Cinema

A l’affiche : La Prima Linea, de Renato De Maria

21 avril 2010 | PAR Yaël Hirsch

Scénariste de Nano Moretti (« Le Caïman »), Renato di Maria est aussi réalisateur. Le public français peut le découvrir derrière la caméra avec « La Prima Linea » qui retrace à travers deux personnages l’évolution d’un groupe d’extrême gauche armé italien qui a opéré de 1976 à 1982. Un très beau film, qu’il faut se presser d’aller voir avant qu’il ne soir retiré de l’affiche.

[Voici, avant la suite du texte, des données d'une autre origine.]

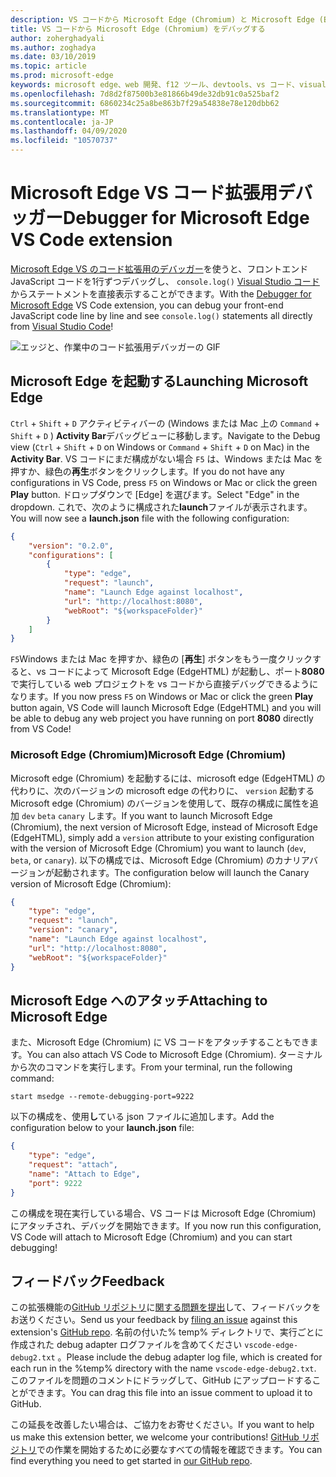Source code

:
 ```yaml
---
description: VS コードから Microsoft Edge (Chromium) と Microsoft Edge (EdgeHTML) をデバッグする方法
title: VS コードから Microsoft Edge (Chromium) をデバッグする
author: zoherghadyali
ms.author: zoghadya
ms.date: 03/10/2019
ms.topic: article
ms.prod: microsoft-edge
keywords: microsoft edge、web 開発、f12 ツール、devtools、vs コード、visual studio コード、デバッガー
ms.openlocfilehash: 7d8d2f87500b3e81866b49de32db91c0a525baf2
ms.sourcegitcommit: 6860234c25a8be863b7f29a54838e78e120dbb62
ms.translationtype: MT
ms.contentlocale: ja-JP
ms.lasthandoff: 04/09/2020
ms.locfileid: "10570737"
---
```

# <span data-ttu-id="5b19a-104">Microsoft Edge VS コード拡張用デバッガー</span><span class="sxs-lookup"><span data-stu-id="5b19a-104">Debugger for Microsoft Edge VS Code extension</span></span>

<span data-ttu-id="5b19a-105">[Microsoft Edge VS のコード拡張用のデバッガー](https://marketplace.visualstudio.com/items?itemName=msjsdiag.debugger-for-edge)を使うと、フロントエンド JavaScript コードを1行ずつデバッグし、 `console.log()` [Visual Studio コード](https://code.visualstudio.com/)からステートメントを直接表示することができます。</span><span class="sxs-lookup"><span data-stu-id="5b19a-105">With the [Debugger for Microsoft Edge](https://marketplace.visualstudio.com/items?itemName=msjsdiag.debugger-for-edge) VS Code extension, you can debug your front-end JavaScript code line by line and see `console.log()` statements all directly from [Visual Studio Code](https://code.visualstudio.com/)!</span></span>

![エッジと、作業中のコード拡張用デバッガーの GIF](./media/debugger-for-edge.gif)

## <span data-ttu-id="5b19a-107">Microsoft Edge を起動する</span><span class="sxs-lookup"><span data-stu-id="5b19a-107">Launching Microsoft Edge</span></span>

<span data-ttu-id="5b19a-108">`Ctrl`  +  `Shift`  +  `D` アクティビティバーの (Windows または Mac 上の `Command`  +  `Shift`  +  `D` ) **Activity Bar**デバッグビューに移動します。</span><span class="sxs-lookup"><span data-stu-id="5b19a-108">Navigate to the Debug view (`Ctrl` + `Shift` + `D` on Windows or `Command` + `Shift` + `D` on Mac) in the **Activity Bar**.</span></span> <span data-ttu-id="5b19a-109">VS コードにまだ構成がない場合 `F5` は、Windows または Mac を押すか、緑色の**再生**ボタンをクリックします。</span><span class="sxs-lookup"><span data-stu-id="5b19a-109">If you do not have any configurations in VS Code, press `F5` on Windows or Mac or click the green **Play** button.</span></span> <span data-ttu-id="5b19a-110">ドロップダウンで [Edge] を選びます。</span><span class="sxs-lookup"><span data-stu-id="5b19a-110">Select "Edge" in the dropdown.</span></span> <span data-ttu-id="5b19a-111">これで、次のように構成された**launch**ファイルが表示されます。</span><span class="sxs-lookup"><span data-stu-id="5b19a-111">You will now see a **launch.json** file with the following configuration:</span></span>

```json
{
    "version": "0.2.0",
    "configurations": [
        {
            "type": "edge",
            "request": "launch",
            "name": "Launch Edge against localhost",
            "url": "http://localhost:8080",
            "webRoot": "${workspaceFolder}"
        }
    ]
}
```

<span data-ttu-id="5b19a-112">`F5`Windows または Mac を押すか、緑色の [**再生**] ボタンをもう一度クリックすると、vs コードによって Microsoft Edge (EdgeHTML) が起動し、ポート**8080**で実行している web プロジェクトを vs コードから直接デバッグできるようになります。</span><span class="sxs-lookup"><span data-stu-id="5b19a-112">If you now press `F5` on Windows or Mac or click the green **Play** button again, VS Code will launch Microsoft Edge (EdgeHTML) and you will be able to debug any web project you have running on port **8080** directly from VS Code!</span></span>

### <span data-ttu-id="5b19a-113">Microsoft Edge (Chromium)</span><span class="sxs-lookup"><span data-stu-id="5b19a-113">Microsoft Edge (Chromium)</span></span>

<span data-ttu-id="5b19a-114">Microsoft edge (Chromium) を起動するには、microsoft edge (EdgeHTML) の代わりに、次のバージョンの microsoft edge の代わりに、 `version` 起動する Microsoft edge (Chromium) のバージョンを使用して、既存の構成に属性を追加 `dev` `beta` `canary` します。</span><span class="sxs-lookup"><span data-stu-id="5b19a-114">If you want to launch Microsoft Edge (Chromium), the next version of Microsoft Edge, instead of Microsoft Edge (EdgeHTML), simply add a `version` attribute to your existing configuration with the version of Microsoft Edge (Chromium) you want to launch (`dev`, `beta`, or `canary`).</span></span> <span data-ttu-id="5b19a-115">以下の構成では、Microsoft Edge (Chromium) のカナリアバージョンが起動されます。</span><span class="sxs-lookup"><span data-stu-id="5b19a-115">The configuration below will launch the Canary version of Microsoft Edge (Chromium):</span></span>

```json
{
    "type": "edge",
    "request": "launch",
    "version": "canary",
    "name": "Launch Edge against localhost",
    "url": "http://localhost:8080",
    "webRoot": "${workspaceFolder}"
}
```

## <span data-ttu-id="5b19a-116">Microsoft Edge へのアタッチ</span><span class="sxs-lookup"><span data-stu-id="5b19a-116">Attaching to Microsoft Edge</span></span>

<span data-ttu-id="5b19a-117">また、Microsoft Edge (Chromium) に VS コードをアタッチすることもできます。</span><span class="sxs-lookup"><span data-stu-id="5b19a-117">You can also attach VS Code to Microsoft Edge (Chromium).</span></span> <span data-ttu-id="5b19a-118">ターミナルから次のコマンドを実行します。</span><span class="sxs-lookup"><span data-stu-id="5b19a-118">From your terminal, run the following command:</span></span>

`start msedge --remote-debugging-port=9222`

<span data-ttu-id="5b19a-119">以下の構成を、使用**し**ている json ファイルに追加します。</span><span class="sxs-lookup"><span data-stu-id="5b19a-119">Add the configuration below to your **launch.json** file:</span></span>

```json
{
    "type": "edge",
    "request": "attach",
    "name": "Attach to Edge",
    "port": 9222
}
```

<span data-ttu-id="5b19a-120">この構成を現在実行している場合、VS コードは Microsoft Edge (Chromium) にアタッチされ、デバッグを開始できます。</span><span class="sxs-lookup"><span data-stu-id="5b19a-120">If you now run this configuration, VS Code will attach to Microsoft Edge (Chromium) and you can start debugging!</span></span>

## <span data-ttu-id="5b19a-121">フィードバック</span><span class="sxs-lookup"><span data-stu-id="5b19a-121">Feedback</span></span>

<span data-ttu-id="5b19a-122">この拡張機能の[GitHub リポジトリ](https://github.com/Microsoft/vscode-edge-debug2)に[関する問題を提出](https://github.com/Microsoft/vscode-edge-debug2/issues/new)して、フィードバックをお送りください。</span><span class="sxs-lookup"><span data-stu-id="5b19a-122">Send us your feedback by [filing an issue](https://github.com/Microsoft/vscode-edge-debug2/issues/new) against this extension's [GitHub repo](https://github.com/Microsoft/vscode-edge-debug2).</span></span> <span data-ttu-id="5b19a-123">名前の付いた% temp% ディレクトリで、実行ごとに作成された debug adapter ログファイルを含めてください `vscode-edge-debug2.txt` 。</span><span class="sxs-lookup"><span data-stu-id="5b19a-123">Please include the debug adapter log file, which is created for each run in the %temp% directory with the name `vscode-edge-debug2.txt`.</span></span> <span data-ttu-id="5b19a-124">このファイルを問題のコメントにドラッグして、GitHub にアップロードすることができます。</span><span class="sxs-lookup"><span data-stu-id="5b19a-124">You can drag this file into an issue comment to upload it to GitHub.</span></span>

<span data-ttu-id="5b19a-125">この延長を改善したい場合は、ご協力をお寄せください。</span><span class="sxs-lookup"><span data-stu-id="5b19a-125">If you want to help us make this extension better, we welcome your contributions!</span></span> <span data-ttu-id="5b19a-126">[GitHub リポジトリ](https://github.com/Microsoft/vscode-edge-debug2)での作業を開始するために必要なすべての情報を確認できます。</span><span class="sxs-lookup"><span data-stu-id="5b19a-126">You can find everything you need to get started in [our GitHub repo](https://github.com/Microsoft/vscode-edge-debug2).</span></span>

En janvier 1982, alors qu’il est arrêté pour ses activités terroristes, Sergio (Riccardo Scamarcio), qui a notamment le rôle principal dans « Eden à l’Ouest » de Costa-Gavras) se rémémore ses années de lutte. Une épopée peu grandiose de lutte armée pour une cause juste mais qu’avec le recul Sergio estime avoir servi avec les mauvais moyens: la violence et le meurtre. Sur le chemin de ce fils d’ouvrier, né dix ans après la guerre et ayant grandi dans la peur d’un retour du fascisme dans son pays, il y a une autre activiste du mouvement : Susanna (la superbement froide Giovanna Mezzogiorno). Et l’amour clandestin qui les lie malgré une vie de plus en plus tendue par la peur et le sang, et la conscience que l’avant garde (« la première ligne) de leur organisation révolutionnaire a très vite perdu l’assise de sa base ouvrière dès qu’ils sont passés à l’assassinat politique.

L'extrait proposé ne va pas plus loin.